**TASK PROMPT**
Which lines in the data below contain the word "diseño"? Return each of them.

**DATA**
========
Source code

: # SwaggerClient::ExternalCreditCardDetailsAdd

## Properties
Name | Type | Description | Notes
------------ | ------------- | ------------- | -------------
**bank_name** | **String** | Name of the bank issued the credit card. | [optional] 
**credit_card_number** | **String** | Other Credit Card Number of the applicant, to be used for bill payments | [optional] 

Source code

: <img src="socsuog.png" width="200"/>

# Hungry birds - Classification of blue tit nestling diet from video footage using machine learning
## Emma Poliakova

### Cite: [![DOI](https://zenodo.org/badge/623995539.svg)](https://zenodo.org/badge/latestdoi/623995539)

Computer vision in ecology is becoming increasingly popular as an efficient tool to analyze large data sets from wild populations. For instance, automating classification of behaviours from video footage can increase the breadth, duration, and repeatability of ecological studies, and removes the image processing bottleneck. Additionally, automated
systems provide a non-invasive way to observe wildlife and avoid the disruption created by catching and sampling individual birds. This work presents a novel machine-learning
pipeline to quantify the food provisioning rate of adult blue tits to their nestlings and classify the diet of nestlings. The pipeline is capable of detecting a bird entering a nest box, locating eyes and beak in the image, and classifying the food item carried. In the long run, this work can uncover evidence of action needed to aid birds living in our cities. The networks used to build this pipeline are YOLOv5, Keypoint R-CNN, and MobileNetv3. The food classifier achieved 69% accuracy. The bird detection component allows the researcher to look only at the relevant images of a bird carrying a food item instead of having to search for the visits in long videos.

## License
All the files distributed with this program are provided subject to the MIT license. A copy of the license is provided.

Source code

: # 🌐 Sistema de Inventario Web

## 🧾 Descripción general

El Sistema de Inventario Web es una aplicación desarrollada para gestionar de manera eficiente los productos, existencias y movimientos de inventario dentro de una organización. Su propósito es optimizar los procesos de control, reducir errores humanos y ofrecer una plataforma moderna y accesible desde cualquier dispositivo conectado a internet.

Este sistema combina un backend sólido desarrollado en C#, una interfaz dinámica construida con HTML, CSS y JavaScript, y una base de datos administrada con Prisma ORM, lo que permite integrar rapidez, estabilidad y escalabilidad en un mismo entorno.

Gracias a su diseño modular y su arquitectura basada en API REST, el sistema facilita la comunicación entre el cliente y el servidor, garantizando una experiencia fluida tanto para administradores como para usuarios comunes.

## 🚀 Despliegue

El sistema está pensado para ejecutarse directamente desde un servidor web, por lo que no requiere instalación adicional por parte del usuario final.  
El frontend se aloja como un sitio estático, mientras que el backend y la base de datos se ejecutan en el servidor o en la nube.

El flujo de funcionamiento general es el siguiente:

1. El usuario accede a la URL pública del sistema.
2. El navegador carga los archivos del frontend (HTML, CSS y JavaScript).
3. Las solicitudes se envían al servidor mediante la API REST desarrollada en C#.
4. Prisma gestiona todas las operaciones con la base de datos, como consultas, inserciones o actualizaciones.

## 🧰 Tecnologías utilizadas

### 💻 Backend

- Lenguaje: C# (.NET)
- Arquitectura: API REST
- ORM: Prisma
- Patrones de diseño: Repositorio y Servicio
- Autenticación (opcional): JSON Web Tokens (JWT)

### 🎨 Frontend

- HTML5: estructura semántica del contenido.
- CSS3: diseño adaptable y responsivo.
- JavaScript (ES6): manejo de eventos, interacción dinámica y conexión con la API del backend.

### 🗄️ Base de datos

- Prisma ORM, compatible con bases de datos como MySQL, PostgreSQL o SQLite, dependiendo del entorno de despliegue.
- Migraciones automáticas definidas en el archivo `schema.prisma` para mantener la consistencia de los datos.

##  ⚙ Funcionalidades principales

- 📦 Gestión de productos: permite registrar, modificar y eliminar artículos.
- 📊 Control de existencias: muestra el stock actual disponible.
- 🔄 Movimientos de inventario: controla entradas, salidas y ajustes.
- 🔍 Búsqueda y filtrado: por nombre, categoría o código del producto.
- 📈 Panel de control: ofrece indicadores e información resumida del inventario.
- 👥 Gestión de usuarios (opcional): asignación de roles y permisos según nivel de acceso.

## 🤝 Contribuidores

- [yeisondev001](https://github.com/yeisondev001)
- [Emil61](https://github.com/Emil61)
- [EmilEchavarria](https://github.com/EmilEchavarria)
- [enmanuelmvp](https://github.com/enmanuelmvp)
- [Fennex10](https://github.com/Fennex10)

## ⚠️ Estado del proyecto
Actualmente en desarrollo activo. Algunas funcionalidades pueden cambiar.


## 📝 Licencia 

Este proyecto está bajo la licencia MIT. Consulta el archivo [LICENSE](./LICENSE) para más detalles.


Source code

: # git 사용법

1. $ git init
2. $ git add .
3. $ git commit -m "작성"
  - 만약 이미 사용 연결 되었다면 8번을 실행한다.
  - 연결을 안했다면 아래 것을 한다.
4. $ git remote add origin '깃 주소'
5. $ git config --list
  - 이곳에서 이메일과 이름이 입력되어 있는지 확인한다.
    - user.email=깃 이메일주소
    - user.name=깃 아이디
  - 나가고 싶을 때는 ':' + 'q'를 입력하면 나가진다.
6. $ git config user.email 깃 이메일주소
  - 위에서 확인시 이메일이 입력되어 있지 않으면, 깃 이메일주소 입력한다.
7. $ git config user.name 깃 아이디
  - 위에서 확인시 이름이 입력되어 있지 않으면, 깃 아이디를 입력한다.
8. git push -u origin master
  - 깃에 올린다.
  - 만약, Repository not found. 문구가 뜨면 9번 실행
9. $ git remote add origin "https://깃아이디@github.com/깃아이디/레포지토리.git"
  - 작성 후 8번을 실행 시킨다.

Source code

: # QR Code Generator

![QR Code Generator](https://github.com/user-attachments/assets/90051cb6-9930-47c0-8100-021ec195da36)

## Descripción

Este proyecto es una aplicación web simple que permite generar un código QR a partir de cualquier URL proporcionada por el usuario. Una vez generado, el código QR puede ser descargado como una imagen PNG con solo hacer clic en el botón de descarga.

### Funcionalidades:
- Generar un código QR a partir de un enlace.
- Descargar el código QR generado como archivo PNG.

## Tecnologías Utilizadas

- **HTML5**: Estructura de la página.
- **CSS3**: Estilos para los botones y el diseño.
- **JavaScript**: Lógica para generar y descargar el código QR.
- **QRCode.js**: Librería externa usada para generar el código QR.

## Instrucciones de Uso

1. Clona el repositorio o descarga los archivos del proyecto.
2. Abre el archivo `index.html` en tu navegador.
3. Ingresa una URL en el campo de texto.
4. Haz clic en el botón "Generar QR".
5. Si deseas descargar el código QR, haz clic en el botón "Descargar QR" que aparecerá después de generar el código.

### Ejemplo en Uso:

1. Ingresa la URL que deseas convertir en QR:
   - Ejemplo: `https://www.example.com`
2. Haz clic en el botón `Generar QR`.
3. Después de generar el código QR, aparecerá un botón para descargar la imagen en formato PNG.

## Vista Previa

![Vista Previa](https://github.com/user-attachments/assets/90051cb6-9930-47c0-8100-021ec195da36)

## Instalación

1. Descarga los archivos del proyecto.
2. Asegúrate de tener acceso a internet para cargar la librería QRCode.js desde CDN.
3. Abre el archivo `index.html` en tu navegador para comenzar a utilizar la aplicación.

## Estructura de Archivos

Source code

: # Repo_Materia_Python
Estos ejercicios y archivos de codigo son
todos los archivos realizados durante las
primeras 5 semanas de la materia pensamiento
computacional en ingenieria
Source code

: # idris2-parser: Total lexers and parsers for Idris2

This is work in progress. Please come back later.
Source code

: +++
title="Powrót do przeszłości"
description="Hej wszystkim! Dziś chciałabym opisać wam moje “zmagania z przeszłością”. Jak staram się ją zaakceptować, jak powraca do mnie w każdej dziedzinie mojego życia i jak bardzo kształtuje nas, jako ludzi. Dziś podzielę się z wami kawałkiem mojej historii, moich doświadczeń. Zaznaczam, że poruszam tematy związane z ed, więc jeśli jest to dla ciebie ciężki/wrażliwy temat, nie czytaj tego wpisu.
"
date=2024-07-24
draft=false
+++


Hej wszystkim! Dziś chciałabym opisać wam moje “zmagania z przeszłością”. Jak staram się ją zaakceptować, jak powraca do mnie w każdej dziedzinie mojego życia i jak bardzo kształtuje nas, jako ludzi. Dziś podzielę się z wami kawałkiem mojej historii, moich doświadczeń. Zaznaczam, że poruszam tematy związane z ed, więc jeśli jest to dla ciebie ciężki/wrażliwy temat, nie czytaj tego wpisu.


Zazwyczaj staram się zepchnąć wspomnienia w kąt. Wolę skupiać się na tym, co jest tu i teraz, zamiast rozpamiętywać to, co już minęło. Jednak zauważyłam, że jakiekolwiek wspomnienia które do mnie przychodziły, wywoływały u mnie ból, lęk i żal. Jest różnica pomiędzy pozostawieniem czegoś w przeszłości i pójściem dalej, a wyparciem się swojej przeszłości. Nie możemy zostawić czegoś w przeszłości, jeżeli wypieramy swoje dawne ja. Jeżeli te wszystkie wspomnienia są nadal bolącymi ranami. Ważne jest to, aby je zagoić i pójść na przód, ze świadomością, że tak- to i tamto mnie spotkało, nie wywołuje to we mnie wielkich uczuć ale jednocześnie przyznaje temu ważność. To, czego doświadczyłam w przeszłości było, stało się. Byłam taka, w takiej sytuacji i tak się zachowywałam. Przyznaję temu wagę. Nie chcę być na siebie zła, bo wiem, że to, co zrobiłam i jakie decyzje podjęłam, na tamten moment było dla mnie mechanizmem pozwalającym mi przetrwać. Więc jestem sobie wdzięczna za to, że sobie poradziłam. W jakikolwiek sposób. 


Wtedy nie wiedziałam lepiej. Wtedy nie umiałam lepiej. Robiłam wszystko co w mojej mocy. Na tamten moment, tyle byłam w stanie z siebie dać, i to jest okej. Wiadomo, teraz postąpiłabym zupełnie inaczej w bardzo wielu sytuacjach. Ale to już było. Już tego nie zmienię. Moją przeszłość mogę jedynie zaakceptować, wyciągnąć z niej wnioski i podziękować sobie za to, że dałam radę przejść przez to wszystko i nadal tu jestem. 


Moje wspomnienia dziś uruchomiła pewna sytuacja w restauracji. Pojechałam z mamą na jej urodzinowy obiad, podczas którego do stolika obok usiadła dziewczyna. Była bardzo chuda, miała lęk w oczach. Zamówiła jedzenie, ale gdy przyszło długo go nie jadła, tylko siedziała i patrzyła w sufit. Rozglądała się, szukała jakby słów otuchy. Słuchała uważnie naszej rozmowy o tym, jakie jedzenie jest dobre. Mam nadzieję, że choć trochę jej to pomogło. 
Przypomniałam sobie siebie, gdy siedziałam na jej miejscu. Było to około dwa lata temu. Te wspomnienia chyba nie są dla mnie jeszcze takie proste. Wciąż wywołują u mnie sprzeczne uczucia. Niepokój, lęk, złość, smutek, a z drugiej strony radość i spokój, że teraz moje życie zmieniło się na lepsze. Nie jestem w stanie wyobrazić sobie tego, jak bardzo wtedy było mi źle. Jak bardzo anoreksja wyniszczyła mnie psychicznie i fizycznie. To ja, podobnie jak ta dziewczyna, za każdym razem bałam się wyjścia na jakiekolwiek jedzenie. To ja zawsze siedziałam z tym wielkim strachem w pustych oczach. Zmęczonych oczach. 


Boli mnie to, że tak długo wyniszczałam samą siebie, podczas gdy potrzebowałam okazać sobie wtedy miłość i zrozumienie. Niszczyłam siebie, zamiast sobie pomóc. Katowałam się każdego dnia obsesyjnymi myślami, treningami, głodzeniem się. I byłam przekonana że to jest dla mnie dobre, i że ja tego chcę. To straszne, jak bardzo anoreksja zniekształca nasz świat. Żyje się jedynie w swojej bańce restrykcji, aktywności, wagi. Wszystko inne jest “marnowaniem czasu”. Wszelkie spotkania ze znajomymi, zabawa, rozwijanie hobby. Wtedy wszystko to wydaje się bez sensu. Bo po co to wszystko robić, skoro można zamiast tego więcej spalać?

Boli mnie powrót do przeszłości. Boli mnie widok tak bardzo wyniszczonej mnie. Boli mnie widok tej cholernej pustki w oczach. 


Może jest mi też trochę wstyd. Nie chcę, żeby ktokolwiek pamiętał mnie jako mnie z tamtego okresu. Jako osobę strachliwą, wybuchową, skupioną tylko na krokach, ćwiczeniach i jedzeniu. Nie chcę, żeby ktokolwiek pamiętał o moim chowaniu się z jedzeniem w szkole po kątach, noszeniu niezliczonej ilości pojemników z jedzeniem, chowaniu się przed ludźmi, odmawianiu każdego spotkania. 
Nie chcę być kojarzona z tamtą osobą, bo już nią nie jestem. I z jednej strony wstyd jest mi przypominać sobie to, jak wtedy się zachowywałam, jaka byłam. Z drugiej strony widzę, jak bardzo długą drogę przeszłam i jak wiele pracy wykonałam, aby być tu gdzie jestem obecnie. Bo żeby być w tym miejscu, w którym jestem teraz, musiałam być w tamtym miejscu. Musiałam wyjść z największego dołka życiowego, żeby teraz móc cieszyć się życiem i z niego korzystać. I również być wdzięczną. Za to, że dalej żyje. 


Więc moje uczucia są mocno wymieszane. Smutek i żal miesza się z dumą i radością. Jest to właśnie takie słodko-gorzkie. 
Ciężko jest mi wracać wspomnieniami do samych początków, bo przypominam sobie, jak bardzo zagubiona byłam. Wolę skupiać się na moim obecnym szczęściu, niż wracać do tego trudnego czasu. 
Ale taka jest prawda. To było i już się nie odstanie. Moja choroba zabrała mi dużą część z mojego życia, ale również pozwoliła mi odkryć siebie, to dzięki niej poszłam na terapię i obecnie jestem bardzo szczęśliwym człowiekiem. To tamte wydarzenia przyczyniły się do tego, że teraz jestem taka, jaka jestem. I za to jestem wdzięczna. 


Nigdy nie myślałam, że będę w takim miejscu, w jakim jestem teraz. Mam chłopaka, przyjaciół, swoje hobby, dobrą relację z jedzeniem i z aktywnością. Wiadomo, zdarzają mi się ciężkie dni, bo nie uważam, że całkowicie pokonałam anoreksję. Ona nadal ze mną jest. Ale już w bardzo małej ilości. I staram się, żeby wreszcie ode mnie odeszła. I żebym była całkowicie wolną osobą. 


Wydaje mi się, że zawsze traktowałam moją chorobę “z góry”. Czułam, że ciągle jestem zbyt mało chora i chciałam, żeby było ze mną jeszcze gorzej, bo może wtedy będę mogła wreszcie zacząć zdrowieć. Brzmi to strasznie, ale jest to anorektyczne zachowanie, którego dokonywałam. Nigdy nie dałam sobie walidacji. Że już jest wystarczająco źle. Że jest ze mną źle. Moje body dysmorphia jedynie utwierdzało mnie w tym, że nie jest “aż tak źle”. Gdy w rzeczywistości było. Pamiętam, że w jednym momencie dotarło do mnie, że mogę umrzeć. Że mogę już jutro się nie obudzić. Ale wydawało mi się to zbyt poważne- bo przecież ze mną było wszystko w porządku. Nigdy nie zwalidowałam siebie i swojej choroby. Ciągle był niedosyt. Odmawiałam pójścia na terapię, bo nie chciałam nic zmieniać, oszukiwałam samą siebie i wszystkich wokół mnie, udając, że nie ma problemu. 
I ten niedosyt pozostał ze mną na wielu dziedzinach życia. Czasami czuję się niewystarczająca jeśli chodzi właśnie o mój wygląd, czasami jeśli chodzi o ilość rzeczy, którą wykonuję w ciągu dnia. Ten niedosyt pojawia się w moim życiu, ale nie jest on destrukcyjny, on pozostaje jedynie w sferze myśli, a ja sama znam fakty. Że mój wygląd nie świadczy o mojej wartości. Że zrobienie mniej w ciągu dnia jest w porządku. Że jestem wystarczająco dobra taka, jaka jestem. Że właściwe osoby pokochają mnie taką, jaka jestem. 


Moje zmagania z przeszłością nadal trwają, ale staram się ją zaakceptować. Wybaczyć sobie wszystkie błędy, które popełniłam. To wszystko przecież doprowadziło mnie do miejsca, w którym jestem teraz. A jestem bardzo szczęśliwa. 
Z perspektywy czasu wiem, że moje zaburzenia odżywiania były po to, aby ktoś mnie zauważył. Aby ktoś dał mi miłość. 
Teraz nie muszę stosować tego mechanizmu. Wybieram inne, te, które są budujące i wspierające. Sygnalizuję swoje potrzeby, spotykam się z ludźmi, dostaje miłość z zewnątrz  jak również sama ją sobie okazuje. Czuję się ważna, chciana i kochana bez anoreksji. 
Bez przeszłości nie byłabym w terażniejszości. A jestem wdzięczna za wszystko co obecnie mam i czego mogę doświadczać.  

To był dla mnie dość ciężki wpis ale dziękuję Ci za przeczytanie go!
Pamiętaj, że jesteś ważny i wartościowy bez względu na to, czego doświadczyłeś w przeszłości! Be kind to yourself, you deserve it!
========
**ANSWER TO THE EXERCISE**
Gracias a su diseño modular y su arquitectura basada en API REST, el sistema facilita la comunicación entre el cliente y el servidor, garantizando una experiencia fluida tanto para administradores como para usuarios comunes.
- Patrones de diseño: Repositorio y Servicio
- CSS3: diseño adaptable y responsivo.
- **CSS3**: Estilos para los botones y el diseño.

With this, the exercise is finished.